At 19″ wide, the middle seats in the airline's Airbus 321s, A320s, and A319s are wider than the window and aisle seats and, as of July 2015 when the airline began installing them, are the widest middle seats of any airline in the U.S.[51] The A321ceo and A321neo, utilized on longer flights, features industry-standard seat pitch of 30"-32".[52] The airline uses a seat pitch of only 28″-29", the tightest seat pitch of any airline in the United States, on their A320ceo and A320neo, typically operated on shorter flights. Frontier Airlines has 28"-31" on the Airbus A319, which they are phasing out.[53][54] Main cabin seats are "pre-reclined" by the airline[51] and there are no televisions mounted at any of the seats in order to save weight. 

Frontier took delivery of its first Airbus aircraft (an A319) in 2001 and simultaneously launched with it DirecTV in-flight television along with a new company livery. Frontier Airlines was the launch customer[20] of the Airbus A318 in 2003. In mid-April 2005, Frontier officially became an all-Airbus fleet, retiring its last Boeing 737.[citation needed]

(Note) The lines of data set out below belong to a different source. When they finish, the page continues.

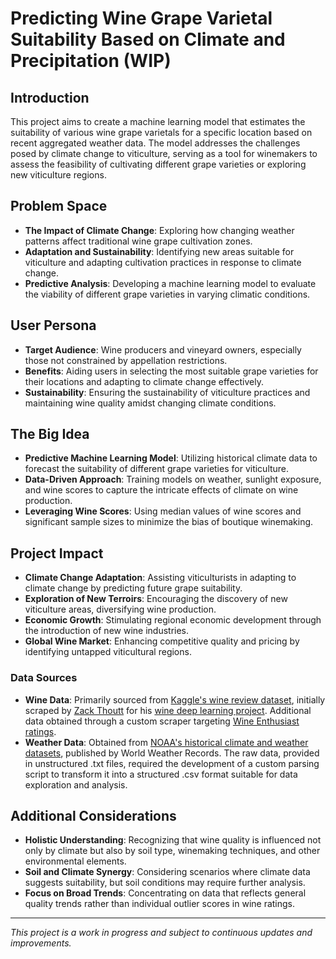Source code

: # Predicting Wine Grape Varietal Suitability Based on Climate and Precipitation (WIP)

## Introduction

This project aims to create a machine learning model that estimates the suitability of various wine grape varietals for a specific location based on recent aggregated weather data. The model addresses the challenges posed by climate change to viticulture, serving as a tool for winemakers to assess the feasibility of cultivating different grape varieties or exploring new viticulture regions.

## Problem Space

- **The Impact of Climate Change**: Exploring how changing weather patterns affect traditional wine grape cultivation zones.
- **Adaptation and Sustainability**: Identifying new areas suitable for viticulture and adapting cultivation practices in response to climate change.
- **Predictive Analysis**: Developing a machine learning model to evaluate the viability of different grape varieties in varying climatic conditions.

## User Persona

- **Target Audience**: Wine producers and vineyard owners, especially those not constrained by appellation restrictions.
- **Benefits**: Aiding users in selecting the most suitable grape varieties for their locations and adapting to climate change effectively.
- **Sustainability**: Ensuring the sustainability of viticulture practices and maintaining wine quality amidst changing climate conditions.

## The Big Idea

- **Predictive Machine Learning Model**: Utilizing historical climate data to forecast the suitability of different grape varieties for viticulture.
- **Data-Driven Approach**: Training models on weather, sunlight exposure, and wine scores to capture the intricate effects of climate on wine production.
- **Leveraging Wine Scores**: Using median values of wine scores and significant sample sizes to minimize the bias of boutique winemaking.

## Project Impact

- **Climate Change Adaptation**: Assisting viticulturists in adapting to climate change by predicting future grape suitability.
- **Exploration of New Terroirs**: Encouraging the discovery of new viticulture areas, diversifying wine production.
- **Economic Growth**: Stimulating regional economic development through the introduction of new wine industries.
- **Global Wine Market**: Enhancing competitive quality and pricing by identifying untapped viticultural regions.

### Data Sources

- **Wine Data**: Primarily sourced from [Kaggle's wine review dataset](https://www.kaggle.com/datasets/zynicide/wine-reviews), initially scraped by [Zack Thoutt](https://github.com/zackthoutt) for his [wine deep learning project](https://github.com/zackthoutt/wine-deep-learning). Additional data obtained through a custom scraper targeting [Wine Enthusiast ratings](https://www.wineenthusiast.com/?s=&search_type=ratings&drink_type=wine).
- **Weather Data**: Obtained from [NOAA's historical climate and weather datasets](https://www.ncei.noaa.gov/products/world-weather-records), published by World Weather Records. The raw data, provided in unstructured .txt files, required the development of a custom parsing script to transform it into a structured .csv format suitable for data exploration and analysis.

## Additional Considerations

- **Holistic Understanding**: Recognizing that wine quality is influenced not only by climate but also by soil type, winemaking techniques, and other environmental elements.
- **Soil and Climate Synergy**: Considering scenarios where climate data suggests suitability, but soil conditions may require further analysis.
- **Focus on Broad Trends**: Concentrating on data that reflects general quality trends rather than individual outlier scores in wine ratings.

---
*This project is a work in progress and subject to continuous updates and improvements.*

On April 10, 2008, Frontier filed for Chapter 11 bankruptcy in reaction to the intent of its credit card processor, First Data, to withhold significant proceeds from ticket sales.[23][better source needed] First Data decided that it would withhold 100% of the carrier's proceeds from ticket sales beginning May 1.[24] According to Frontier's press release, "This change in practice would have represented a material change to our cash forecasts and business plan. Unchecked, it would have put severe restraints on Frontier's liquidity..." Its operation continued uninterrupted, though, as Chapter 11 bankruptcy protected the corporation's assets and allowed restructuring to ensure long-term viability.[citation needed] After months of losses, Frontier Airlines reported that they made their first profit during the month of November 2008, reporting US$2.9 million in net income for the month.[25]